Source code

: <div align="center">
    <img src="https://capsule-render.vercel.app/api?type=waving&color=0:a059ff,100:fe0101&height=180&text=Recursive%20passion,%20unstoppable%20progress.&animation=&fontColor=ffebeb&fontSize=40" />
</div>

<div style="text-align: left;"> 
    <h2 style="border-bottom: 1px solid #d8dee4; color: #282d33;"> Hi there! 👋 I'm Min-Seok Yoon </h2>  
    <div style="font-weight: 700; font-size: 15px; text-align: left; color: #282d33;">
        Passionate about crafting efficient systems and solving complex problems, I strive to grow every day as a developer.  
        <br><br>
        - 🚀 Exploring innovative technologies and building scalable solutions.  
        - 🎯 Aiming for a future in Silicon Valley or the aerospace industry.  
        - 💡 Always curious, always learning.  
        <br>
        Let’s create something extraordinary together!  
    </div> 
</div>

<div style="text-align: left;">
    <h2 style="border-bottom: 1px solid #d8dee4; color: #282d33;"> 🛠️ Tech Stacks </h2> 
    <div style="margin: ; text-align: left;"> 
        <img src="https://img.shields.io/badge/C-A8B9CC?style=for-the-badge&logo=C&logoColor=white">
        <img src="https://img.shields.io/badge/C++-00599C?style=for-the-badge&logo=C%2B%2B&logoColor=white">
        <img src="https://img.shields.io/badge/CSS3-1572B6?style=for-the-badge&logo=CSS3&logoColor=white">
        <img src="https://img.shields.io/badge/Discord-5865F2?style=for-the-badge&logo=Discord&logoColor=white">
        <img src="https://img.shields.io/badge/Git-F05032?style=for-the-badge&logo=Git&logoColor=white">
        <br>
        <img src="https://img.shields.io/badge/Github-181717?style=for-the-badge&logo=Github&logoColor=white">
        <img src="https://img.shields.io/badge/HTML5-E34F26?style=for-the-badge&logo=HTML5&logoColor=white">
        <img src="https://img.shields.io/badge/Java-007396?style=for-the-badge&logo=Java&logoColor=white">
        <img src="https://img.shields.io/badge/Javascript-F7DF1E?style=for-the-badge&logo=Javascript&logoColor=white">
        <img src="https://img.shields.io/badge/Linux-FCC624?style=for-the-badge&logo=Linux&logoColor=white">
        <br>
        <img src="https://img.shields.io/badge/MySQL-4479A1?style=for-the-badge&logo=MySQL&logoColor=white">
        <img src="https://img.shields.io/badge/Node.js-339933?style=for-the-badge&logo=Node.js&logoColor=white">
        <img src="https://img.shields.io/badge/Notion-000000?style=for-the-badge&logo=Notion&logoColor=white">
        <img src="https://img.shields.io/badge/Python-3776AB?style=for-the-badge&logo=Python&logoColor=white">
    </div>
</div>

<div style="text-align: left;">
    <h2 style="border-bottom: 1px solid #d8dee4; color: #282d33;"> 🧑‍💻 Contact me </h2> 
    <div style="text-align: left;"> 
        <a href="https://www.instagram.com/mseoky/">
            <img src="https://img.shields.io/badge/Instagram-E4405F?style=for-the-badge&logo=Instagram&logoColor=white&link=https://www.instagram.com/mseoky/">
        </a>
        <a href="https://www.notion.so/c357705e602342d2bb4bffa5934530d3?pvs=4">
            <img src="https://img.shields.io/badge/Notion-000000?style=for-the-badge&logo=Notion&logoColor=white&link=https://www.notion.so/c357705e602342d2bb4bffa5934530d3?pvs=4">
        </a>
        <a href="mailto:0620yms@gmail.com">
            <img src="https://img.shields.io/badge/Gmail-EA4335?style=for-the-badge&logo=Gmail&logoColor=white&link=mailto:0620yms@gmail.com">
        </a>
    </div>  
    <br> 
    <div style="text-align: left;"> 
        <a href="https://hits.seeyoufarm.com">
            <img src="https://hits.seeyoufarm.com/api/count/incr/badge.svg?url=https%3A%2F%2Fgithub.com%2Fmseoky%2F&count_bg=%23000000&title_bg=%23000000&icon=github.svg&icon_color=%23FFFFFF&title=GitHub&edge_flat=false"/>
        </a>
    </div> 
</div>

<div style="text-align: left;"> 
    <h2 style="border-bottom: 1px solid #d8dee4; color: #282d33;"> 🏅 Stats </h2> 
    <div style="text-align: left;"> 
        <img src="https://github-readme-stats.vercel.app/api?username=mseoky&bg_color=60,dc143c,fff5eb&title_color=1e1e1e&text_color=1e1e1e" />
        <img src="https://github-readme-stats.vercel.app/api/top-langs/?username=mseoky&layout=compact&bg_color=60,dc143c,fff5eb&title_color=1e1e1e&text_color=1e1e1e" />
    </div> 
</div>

▬▬▬▬▬▬

### Exercise objective
Set down every entry exactly as it appears.

### Response
Source code

: <div align="center">
    <img src="https://capsule-render.vercel.app/api?type=waving&color=0:a059ff,100:fe0101&height=180&text=Recursive%20passion,%20unstoppable%20progress.&animation=&fontColor=ffebeb&fontSize=40" />
</div>

<div style="text-align: left;"> 
    <h2 style="border-bottom: 1px solid #d8dee4; color: #282d33;"> Hi there! 👋 I'm Min-Seok Yoon </h2>  
    <div style="font-weight: 700; font-size: 15px; text-align: left; color: #282d33;">
        Passionate about crafting efficient systems and solving complex problems, I strive to grow every day as a developer.  
        <br><br>
        - 🚀 Exploring innovative technologies and building scalable solutions.  
        - 🎯 Aiming for a future in Silicon Valley or the aerospace industry.  
        - 💡 Always curious, always learning.  
        <br>
        Let’s create something extraordinary together!  
    </div> 
</div>

<div style="text-align: left;">
    <h2 style="border-bottom: 1px solid #d8dee4; color: #282d33;"> 🛠️ Tech Stacks </h2> 
    <div style="margin: ; text-align: left;"> 
        <img src="https://img.shields.io/badge/C-A8B9CC?style=for-the-badge&logo=C&logoColor=white">
        <img src="https://img.shields.io/badge/C++-00599C?style=for-the-badge&logo=C%2B%2B&logoColor=white">
        <img src="https://img.shields.io/badge/CSS3-1572B6?style=for-the-badge&logo=CSS3&logoColor=white">
        <img src="https://img.shields.io/badge/Discord-5865F2?style=for-the-badge&logo=Discord&logoColor=white">
        <img src="https://img.shields.io/badge/Git-F05032?style=for-the-badge&logo=Git&logoColor=white">
        <br>
        <img src="https://img.shields.io/badge/Github-181717?style=for-the-badge&logo=Github&logoColor=white">
        <img src="https://img.shields.io/badge/HTML5-E34F26?style=for-the-badge&logo=HTML5&logoColor=white">
        <img src="https://img.shields.io/badge/Java-007396?style=for-the-badge&logo=Java&logoColor=white">
        <img src="https://img.shields.io/badge/Javascript-F7DF1E?style=for-the-badge&logo=Javascript&logoColor=white">
        <img src="https://img.shields.io/badge/Linux-FCC624?style=for-the-badge&logo=Linux&logoColor=white">
        <br>
        <img src="https://img.shields.io/badge/MySQL-4479A1?style=for-the-badge&logo=MySQL&logoColor=white">
        <img src="https://img.shields.io/badge/Node.js-339933?style=for-the-badge&logo=Node.js&logoColor=white">
        <img src="https://img.shields.io/badge/Notion-000000?style=for-the-badge&logo=Notion&logoColor=white">
        <img src="https://img.shields.io/badge/Python-3776AB?style=for-the-badge&logo=Python&logoColor=white">
    </div>
</div>

<div style="text-align: left;">
    <h2 style="border-bottom: 1px solid #d8dee4; color: #282d33;"> 🧑‍💻 Contact me </h2> 
    <div style="text-align: left;"> 
        <a href="https://www.instagram.com/mseoky/">
            <img src="https://img.shields.io/badge/Instagram-E4405F?style=for-the-badge&logo=Instagram&logoColor=white&link=https://www.instagram.com/mseoky/">
        </a>
        <a href="https://www.notion.so/c357705e602342d2bb4bffa5934530d3?pvs=4">
            <img src="https://img.shields.io/badge/Notion-000000?style=for-the-badge&logo=Notion&logoColor=white&link=https://www.notion.so/c357705e602342d2bb4bffa5934530d3?pvs=4">
        </a>
        <a href="mailto:0620yms@gmail.com">
            <img src="https://img.shields.io/badge/Gmail-EA4335?style=for-the-badge&logo=Gmail&logoColor=white&link=mailto:0620yms@gmail.com">
        </a>
    </div>  
    <br> 
    <div style="text-align: left;"> 
        <a href="https://hits.seeyoufarm.com">
            <img src="https://hits.seeyoufarm.com/api/count/incr/badge.svg?url=https%3A%2F%2Fgithub.com%2Fmseoky%2F&count_bg=%23000000&title_bg=%23000000&icon=github.svg&icon_color=%23FFFFFF&title=GitHub&edge_flat=false"/>
        </a>
    </div> 
</div>

<div style="text-align: left;"> 
    <h2 style="border-bottom: 1px solid #d8dee4; color: #282d33;"> 🏅 Stats </h2> 
    <div style="text-align: left;"> 
        <img src="https://github-readme-stats.vercel.app/api?username=mseoky&bg_color=60,dc143c,fff5eb&title_color=1e1e1e&text_color=1e1e1e" />
        <img src="https://github-readme-stats.vercel.app/api/top-langs/?username=mseoky&layout=compact&bg_color=60,dc143c,fff5eb&title_color=1e1e1e&text_color=1e1e1e" />
    </div> 
</div>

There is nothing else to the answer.